A number of years ago I helped put a study together, and one of the most interesting things I got involved with was a doctor in Vancouver in a hospital. They closed a number of beds and they took the funds that they saved and put a program in place in a community where there were a lot of older seniors. In fact, they saved so much money that they could close a number of other beds. That's why I asked the question on prevention.
This doctor was also explaining to me about the drug problem, about his mother who lived in another province. When he was home, he would take her off the medication. All doctors are not perfect. We always believe them, but the fact is that sometimes they over-medicate.

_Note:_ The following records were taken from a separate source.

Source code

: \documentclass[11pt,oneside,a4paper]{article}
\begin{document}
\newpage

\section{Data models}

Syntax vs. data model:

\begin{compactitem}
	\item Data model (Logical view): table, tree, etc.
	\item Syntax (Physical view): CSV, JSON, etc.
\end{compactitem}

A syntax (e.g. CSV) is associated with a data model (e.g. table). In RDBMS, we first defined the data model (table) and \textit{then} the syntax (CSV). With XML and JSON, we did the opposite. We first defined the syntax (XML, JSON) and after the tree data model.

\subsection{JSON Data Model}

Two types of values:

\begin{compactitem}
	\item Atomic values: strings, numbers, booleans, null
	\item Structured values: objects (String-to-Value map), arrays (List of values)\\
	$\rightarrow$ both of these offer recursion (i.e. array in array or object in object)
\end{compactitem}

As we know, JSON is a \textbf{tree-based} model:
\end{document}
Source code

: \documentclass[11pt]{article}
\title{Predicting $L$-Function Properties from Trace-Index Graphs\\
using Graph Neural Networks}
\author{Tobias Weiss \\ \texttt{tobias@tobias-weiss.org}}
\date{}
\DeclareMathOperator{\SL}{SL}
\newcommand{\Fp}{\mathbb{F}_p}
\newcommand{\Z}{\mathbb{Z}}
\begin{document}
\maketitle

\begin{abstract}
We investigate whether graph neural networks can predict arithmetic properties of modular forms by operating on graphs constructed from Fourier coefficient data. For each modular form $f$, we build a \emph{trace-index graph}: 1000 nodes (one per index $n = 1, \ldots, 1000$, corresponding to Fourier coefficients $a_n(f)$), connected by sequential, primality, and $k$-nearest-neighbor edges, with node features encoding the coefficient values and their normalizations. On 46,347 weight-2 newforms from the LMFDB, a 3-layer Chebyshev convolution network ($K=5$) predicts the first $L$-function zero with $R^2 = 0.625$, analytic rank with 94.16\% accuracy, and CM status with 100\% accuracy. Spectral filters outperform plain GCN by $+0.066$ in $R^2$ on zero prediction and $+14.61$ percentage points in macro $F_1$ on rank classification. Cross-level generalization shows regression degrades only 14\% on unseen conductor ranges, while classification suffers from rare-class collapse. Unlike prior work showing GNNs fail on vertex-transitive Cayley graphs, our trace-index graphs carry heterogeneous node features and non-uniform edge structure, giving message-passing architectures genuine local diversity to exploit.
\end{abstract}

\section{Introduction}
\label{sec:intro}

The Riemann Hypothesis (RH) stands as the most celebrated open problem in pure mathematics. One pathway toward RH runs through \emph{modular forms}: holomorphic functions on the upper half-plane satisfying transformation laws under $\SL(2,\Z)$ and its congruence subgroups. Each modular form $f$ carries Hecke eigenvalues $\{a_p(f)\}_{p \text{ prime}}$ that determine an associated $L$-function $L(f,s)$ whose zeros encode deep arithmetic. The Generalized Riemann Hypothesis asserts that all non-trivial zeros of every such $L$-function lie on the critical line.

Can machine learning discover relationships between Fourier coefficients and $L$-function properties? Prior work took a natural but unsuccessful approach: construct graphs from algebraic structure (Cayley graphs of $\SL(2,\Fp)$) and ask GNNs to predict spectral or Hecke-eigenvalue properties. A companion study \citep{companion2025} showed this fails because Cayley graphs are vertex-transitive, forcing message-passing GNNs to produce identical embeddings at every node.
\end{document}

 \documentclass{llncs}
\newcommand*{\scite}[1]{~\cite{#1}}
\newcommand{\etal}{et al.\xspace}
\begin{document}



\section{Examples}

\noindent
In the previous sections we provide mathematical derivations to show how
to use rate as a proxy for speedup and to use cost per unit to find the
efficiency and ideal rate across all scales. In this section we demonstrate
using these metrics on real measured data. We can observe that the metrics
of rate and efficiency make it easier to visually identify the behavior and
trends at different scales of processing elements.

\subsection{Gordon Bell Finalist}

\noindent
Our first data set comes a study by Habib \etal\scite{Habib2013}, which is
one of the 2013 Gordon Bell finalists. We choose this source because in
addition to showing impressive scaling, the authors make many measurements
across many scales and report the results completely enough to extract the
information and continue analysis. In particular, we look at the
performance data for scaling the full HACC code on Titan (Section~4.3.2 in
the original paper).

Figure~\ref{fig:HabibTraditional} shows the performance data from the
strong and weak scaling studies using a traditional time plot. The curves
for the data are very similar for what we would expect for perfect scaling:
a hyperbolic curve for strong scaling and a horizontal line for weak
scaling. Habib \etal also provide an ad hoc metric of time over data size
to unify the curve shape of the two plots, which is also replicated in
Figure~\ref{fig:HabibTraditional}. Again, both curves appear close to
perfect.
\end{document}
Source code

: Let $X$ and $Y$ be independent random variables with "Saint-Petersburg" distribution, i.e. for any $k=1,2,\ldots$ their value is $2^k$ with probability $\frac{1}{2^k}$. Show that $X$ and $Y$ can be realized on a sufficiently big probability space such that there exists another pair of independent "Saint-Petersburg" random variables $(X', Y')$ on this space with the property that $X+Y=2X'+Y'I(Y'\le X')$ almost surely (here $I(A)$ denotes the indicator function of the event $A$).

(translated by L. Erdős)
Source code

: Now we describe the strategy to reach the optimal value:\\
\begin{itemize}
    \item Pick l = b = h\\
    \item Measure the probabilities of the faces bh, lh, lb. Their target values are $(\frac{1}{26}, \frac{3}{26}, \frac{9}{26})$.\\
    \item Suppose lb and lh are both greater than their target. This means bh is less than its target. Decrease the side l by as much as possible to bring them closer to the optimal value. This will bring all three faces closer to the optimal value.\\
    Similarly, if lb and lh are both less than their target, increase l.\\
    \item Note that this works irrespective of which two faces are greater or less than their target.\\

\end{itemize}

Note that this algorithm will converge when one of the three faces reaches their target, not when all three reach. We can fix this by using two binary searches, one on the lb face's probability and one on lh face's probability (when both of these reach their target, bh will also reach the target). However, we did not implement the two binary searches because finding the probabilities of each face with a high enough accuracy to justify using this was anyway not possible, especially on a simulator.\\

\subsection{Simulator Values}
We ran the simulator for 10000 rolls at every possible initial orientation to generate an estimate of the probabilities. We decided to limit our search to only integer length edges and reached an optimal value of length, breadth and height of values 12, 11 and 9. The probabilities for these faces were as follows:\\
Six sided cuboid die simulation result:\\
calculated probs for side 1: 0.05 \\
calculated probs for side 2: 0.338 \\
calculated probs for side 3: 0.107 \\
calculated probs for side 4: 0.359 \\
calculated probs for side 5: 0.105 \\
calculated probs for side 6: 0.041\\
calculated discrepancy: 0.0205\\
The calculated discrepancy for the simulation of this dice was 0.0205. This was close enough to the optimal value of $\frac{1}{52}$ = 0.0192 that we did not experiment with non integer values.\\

A national home care program is something we need to have. I know it's provincial jurisdiction, but somebody has to be in charge. If there were a program put in place, you would have doctors, lawyers, engineers who would give their time. That's what happened in Victoria, British Columbia. It has to be put together. It would have to be a pilot project. I wanted to hear that here, because you're the people who would be feeding the information to the public deciders. I hope that some programs can be put in place not to cure diseases, but to prevent things like a broken hip. If you fall, somebody should be in who's properly trained, a doctor, who would help them get on their feet. That takes dollars out of government costs. It also gives the quality of life that the senior wants to have. It might not be what you think they should have, and we went through that with my parents. They wanted to be in their home.
You can go on and talk about home repair programs and rails above bathrooms. There are people who are short of money and these people cannot do it. Anyhow, there are many other things I could tell you, but I think you know where I'm going.